One of the nice things of using Go is how well it integrates pprof into the standard library. It’s super easy to collect metrics if your application exposes an http endpoint. You can read about it in the net/http/pprof package. Docker loads the Go profiler into the api when you start the daemon in debug mode:

$ docker daemon --debug

We provide some extra debug information, besides the metrics explained in the pprof package. You can collect information about all the exported variables in the system. We use the expvar package to send that information in JSON format. You can also keep track of goroutines and heap allocations. We use some unexposed handlers for that. The code where we initialize the Docker profiler is pretty straight forward if you want to check it out.

Once we have an endpoint to get information from, we need to exercise the daemon to generate data.

Docker-stress is one of the tools we use for this. It’s a simple script capable of interacting with our CLI to run containers in a concurrent way. The default threshold to profile the daemon is set to 1000 containers.

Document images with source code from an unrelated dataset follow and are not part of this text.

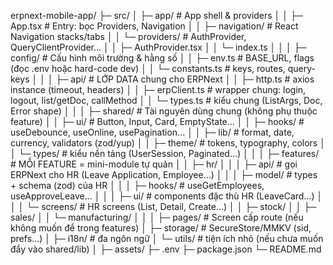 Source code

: erpnext-mobile-app/
├─ src/
│  ├─ app/                          # App shell & providers
│  │  ├─ App.tsx                    # Entry: bọc Providers, Navigation
│  │  ├─ navigation/                # React Navigation stacks/tabs
│  │  └─ providers/                 # AuthProvider, QueryClientProvider...
│  │     ├─ AuthProvider.tsx
│  │     └─ index.ts
│  │
│  ├─ config/                       # Cấu hình môi trường & hằng số
│  │  ├─ env.ts                     # BASE_URL, flags (đọc .env hoặc hard-code dev)
│  │  └─ constants.ts               # keys, routes, query-keys
│  │
│  ├─ api/                          # LỚP DATA chung cho ERPNext
│  │  ├─ http.ts                    # axios instance (timeout, headers)
│  │  ├─ erpClient.ts               # wrapper chung: login, logout, list/getDoc, callMethod
│  │  └─ types.ts                   # kiểu chung (ListArgs, Doc<T>, Error shape)
│  │
│  ├─ shared/                       # Tài nguyên dùng chung (không phụ thuộc feature)
│  │  ├─ ui/                        # Button, Input, Card, EmptyState...
│  │  ├─ hooks/                     # useDebounce, useOnline, usePagination...
│  │  ├─ lib/                       # format, date, currency, validators (zod/yup)
│  │  ├─ theme/                     # tokens, typography, colors
│  │  └─ types/                     # kiểu nền tảng (UserSession, Paginated<T>…)
│  │
│  ├─ features/                     # MỖI FEATURE = mini-module tự quản
│  │  ├─ hr/
│  │  │  ├─ api/                    # gọi ERPNext cho HR (Leave Application, Employee…)
│  │  │  ├─ model/                  # types + schema (zod) của HR
│  │  │  ├─ hooks/                  # useGetEmployees, useApproveLeave...
│  │  │  ├─ ui/                     # components đặc thù HR (LeaveCard…)
│  │  │  └─ screens/                # HR screens (List, Detail, Create…)
│  │  ├─ stock/
│  │  ├─ sales/
│  │  └─ manufacturing/
│  │
│  ├─ pages/                        # Screen cấp route (nếu không muốn để trong features)
│  ├─ storage/                      # SecureStore/MMKV (sid, prefs…)
│  ├─ i18n/                         # đa ngôn ngữ
│  └─ utils/                        # tiện ích nhỏ (nếu chưa muốn đẩy vào shared/lib)
│
├─ assets/
├─ .env
├─ package.json
└─ README.md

But we can change that and other settings with several flags:

$ docker-stress --concurrent 10 --containers 10000

Docker-stress times this operation to give us an initial estimate of how we’re doing:

ran 1011 containers in 349.26 seconds (2.89 container per sec. or 0.35 sec. per container)

We got good feedback recently about performance straight with the API. We ported the script provided in that report to Go and we’ve started to use it to collect more information.

It’s super easy to connect to the profiler while the daemon is running all those containers. We can use Go’s pprof tool and get the raw information from the profiler:

$ go tool pprof -raw http://127.0.0.1:2376/debug/pprof/profile

The problem is that the output is rather cryptic if you don’t know what you’re looking for. I’m going to avoid you the agony of scrolling down and I won’t paste all that information here. We need a tool to visualize where the Docker daemon is wasting all those extra CPU cycles, entering Flame graphs.

Flame graphs allow you to visualize the hot patch in your application in a quick and accurate way. The x-axis show the code in the application stack. A wider frame means that the function is longer in CPU. The order in the x-axis is not relevant. The y-axis represents the stack population. You can read it as any other stack trace, a function is at the top when it’s executed last. This is a simple flame graph for Docker PS command to get a first taste of them:

Docker PS flame graph

You can see the Docker daemon is spending most of its time in the getContainersJSON function. Although this is a simple glaph, we just unvealed an unexpected surprise. Look at the middle top of the graph, it looks like we’re connecting to some sort of SQLite3 database. That’s where Docker stores the naming graph for linked containers. And it turns out that’s linear operation. The more containers you have, the longer Docker PS is going to take in that operation. Don’t worry, we’re already working on removing that database dependency from the daemon.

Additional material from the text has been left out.